* Records from a data collection *
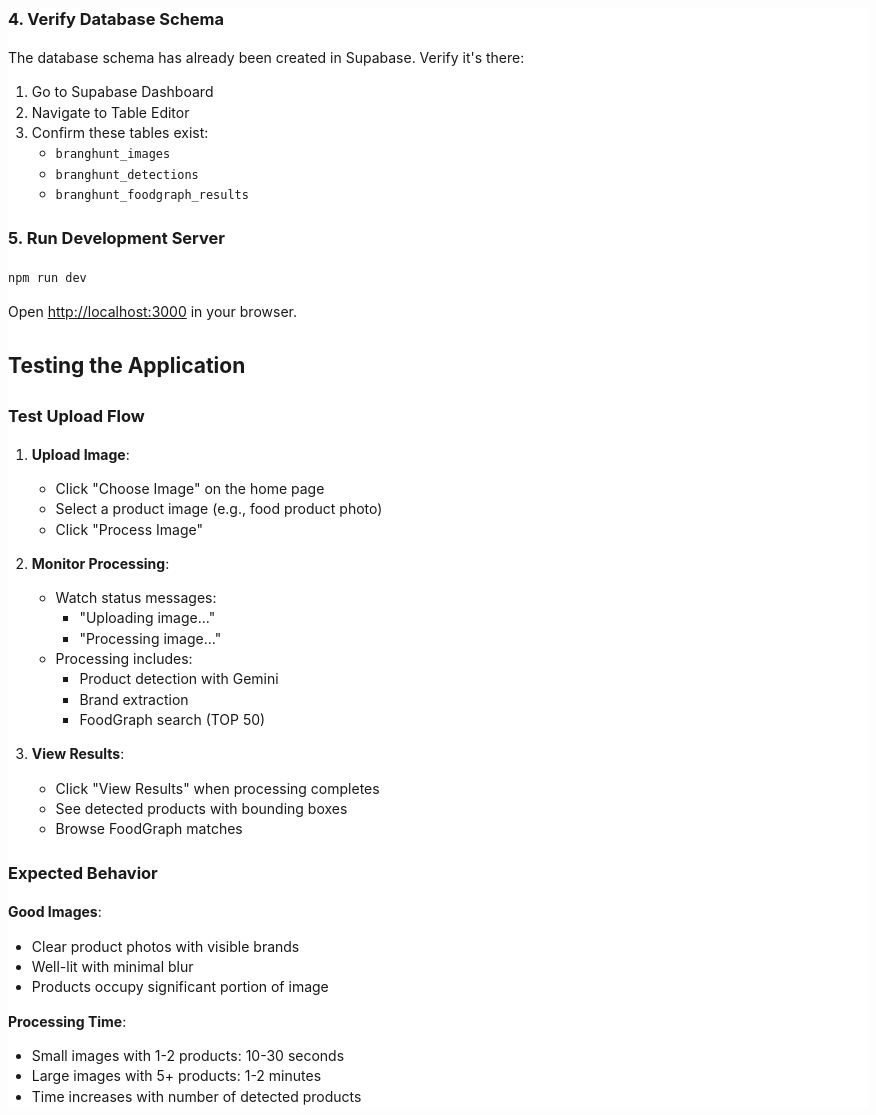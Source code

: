 ### 4. Verify Database Schema

The database schema has already been created in Supabase. Verify it's there:

1. Go to Supabase Dashboard
2. Navigate to Table Editor
3. Confirm these tables exist:
   - `branghunt_images`
   - `branghunt_detections`
   - `branghunt_foodgraph_results`

### 5. Run Development Server

```bash
npm run dev
```

Open [http://localhost:3000](http://localhost:3000) in your browser.

## Testing the Application

### Test Upload Flow

1. **Upload Image**:
   - Click "Choose Image" on the home page
   - Select a product image (e.g., food product photo)
   - Click "Process Image"

2. **Monitor Processing**:
   - Watch status messages:
     - "Uploading image..."
     - "Processing image..."
   - Processing includes:
     - Product detection with Gemini
     - Brand extraction
     - FoodGraph search (TOP 50)

3. **View Results**:
   - Click "View Results" when processing completes
   - See detected products with bounding boxes
   - Browse FoodGraph matches

### Expected Behavior

**Good Images**:
- Clear product photos with visible brands
- Well-lit with minimal blur
- Products occupy significant portion of image

**Processing Time**:
- Small images with 1-2 products: 10-30 seconds
- Large images with 5+ products: 1-2 minutes
- Time increases with number of detected products
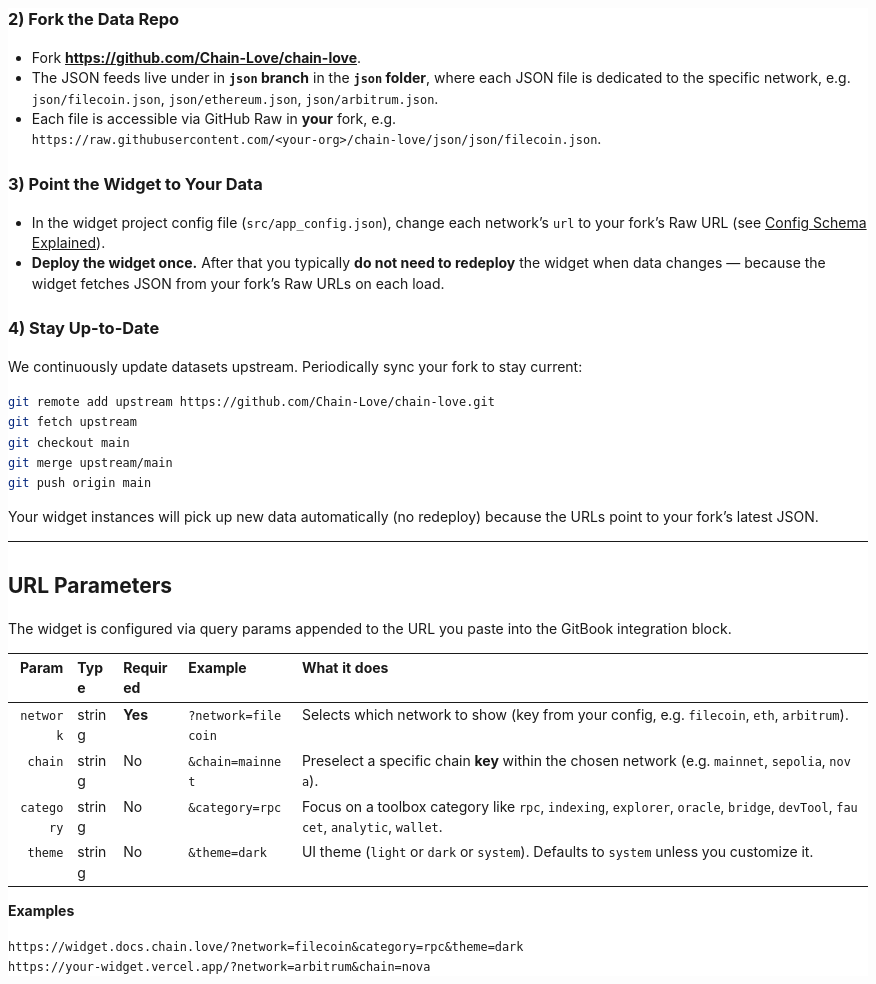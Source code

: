### 2) Fork the Data Repo

- Fork **https://github.com/Chain-Love/chain-love**.
- The JSON feeds live under in **`json` branch** in the **`json` folder**, where
  each JSON file is dedicated to the specific network, e.g.  
  `json/filecoin.json`, `json/ethereum.json`, `json/arbitrum.json`.
- Each file is accessible via GitHub Raw in **your** fork, e.g.  
  `https://raw.githubusercontent.com/<your-org>/chain-love/json/json/filecoin.json`.

### 3) Point the Widget to Your Data

- In the widget project config file (`src/app_config.json`), change each
  network’s `url` to your fork’s Raw URL (see
  [Config Schema Explained](#config-schema-explained)).
- **Deploy the widget once.** After that you typically **do not need to
  redeploy** the widget when data changes — because the widget fetches JSON from
  your fork’s Raw URLs on each load.

### 4) Stay Up-to-Date

We continuously update datasets upstream. Periodically sync your fork to stay
current:

```bash
git remote add upstream https://github.com/Chain-Love/chain-love.git
git fetch upstream
git checkout main
git merge upstream/main
git push origin main
```

Your widget instances will pick up new data automatically (no redeploy) because
the URLs point to your fork’s latest JSON.

---

## URL Parameters

The widget is configured via query params appended to the URL you paste into the
GitBook integration block.

|      Param | Type   | Required | Example             | What it does                                                                                                                   |
| ---------: | :----- | :------- | :------------------ | :----------------------------------------------------------------------------------------------------------------------------- |
|  `network` | string | **Yes**  | `?network=filecoin` | Selects which network to show (key from your config, e.g. `filecoin`, `eth`, `arbitrum`).                                      |
|    `chain` | string | No       | `&chain=mainnet`    | Preselect a specific chain **key** within the chosen network (e.g. `mainnet`, `sepolia`, `nova`).                              |
| `category` | string | No       | `&category=rpc`     | Focus on a toolbox category like `rpc`, `indexing`, `explorer`, `oracle`, `bridge`, `devTool`, `faucet`, `analytic`, `wallet`. |
|    `theme` | string | No       | `&theme=dark`       | UI theme (`light` or `dark` or `system`). Defaults to `system` unless you customize it.                                        |

**Examples**

```text
https://widget.docs.chain.love/?network=filecoin&category=rpc&theme=dark
https://your-widget.vercel.app/?network=arbitrum&chain=nova
```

* ABOUT THIS TASK *
A verbatim copy of the entries, stripped of pictures, should be produced.

* EXERCISE RESULT *
Source code

: ### 4. Verify Database Schema

The database schema has already been created in Supabase. Verify it's there:

1. Go to Supabase Dashboard
2. Navigate to Table Editor
3. Confirm these tables exist:
   - `branghunt_images`
   - `branghunt_detections`
   - `branghunt_foodgraph_results`

### 5. Run Development Server

```bash
npm run dev
```

Open [http://localhost:3000](http://localhost:3000) in your browser.

## Testing the Application

### Test Upload Flow

1. **Upload Image**:
   - Click "Choose Image" on the home page
   - Select a product image (e.g., food product photo)
   - Click "Process Image"

2. **Monitor Processing**:
   - Watch status messages:
     - "Uploading image..."
     - "Processing image..."
   - Processing includes:
     - Product detection with Gemini
     - Brand extraction
     - FoodGraph search (TOP 50)

3. **View Results**:
   - Click "View Results" when processing completes
   - See detected products with bounding boxes
   - Browse FoodGraph matches

### Expected Behavior

**Good Images**:
- Clear product photos with visible brands
- Well-lit with minimal blur
- Products occupy significant portion of image

**Processing Time**:
- Small images with 1-2 products: 10-30 seconds
- Large images with 5+ products: 1-2 minutes
- Time increases with number of detected products
Source code

:### 2) Fork the Data Repo

- Fork **https://github.com/Chain-Love/chain-love**.
- The JSON feeds live under in **`json` branch** in the **`json` folder**, where
  each JSON file is dedicated to the specific network, e.g.  
  `json/filecoin.json`, `json/ethereum.json`, `json/arbitrum.json`.
- Each file is accessible via GitHub Raw in **your** fork, e.g.  
  `https://raw.githubusercontent.com/<your-org>/chain-love/json/json/filecoin.json`.

### 3) Point the Widget to Your Data

- In the widget project config file (`src/app_config.json`), change each
  network’s `url` to your fork’s Raw URL (see
  [Config Schema Explained](#config-schema-explained)).
- **Deploy the widget once.** After that you typically **do not need to
  redeploy** the widget when data changes — because the widget fetches JSON from
  your fork’s Raw URLs on each load.

### 4) Stay Up-to-Date

We continuously update datasets upstream. Periodically sync your fork to stay
current:

```bash
git remote add upstream https://github.com/Chain-Love/chain-love.git
git fetch upstream
git checkout main
git merge upstream/main
git push origin main
```

Your widget instances will pick up new data automatically (no redeploy) because
the URLs point to your fork’s latest JSON.

---

## URL Parameters

The widget is configured via query params appended to the URL you paste into the
GitBook integration block.

|      Param | Type   | Required | Example             | What it does                                                                                                                   |
| ---------: | :----- | :------- | :------------------ | :----------------------------------------------------------------------------------------------------------------------------- |
|  `network` | string | **Yes**  | `?network=filecoin` | Selects which network to show (key from your config, e.g. `filecoin`, `eth`, `arbitrum`).                                      |
|    `chain` | string | No       | `&chain=mainnet`    | Preselect a specific chain **key** within the chosen network (e.g. `mainnet`, `sepolia`, `nova`).                              |
| `category` | string | No       | `&category=rpc`     | Focus on a toolbox category like `rpc`, `indexing`, `explorer`, `oracle`, `bridge`, `devTool`, `faucet`, `analytic`, `wallet`. |
|    `theme` | string | No       | `&theme=dark`       | UI theme (`light` or `dark` or `system`). Defaults to `system` unless you customize it.                                        |

**Examples**

```text
https://widget.docs.chain.love/?network=filecoin&category=rpc&theme=dark
https://your-widget.vercel.app/?network=arbitrum&chain=nova
```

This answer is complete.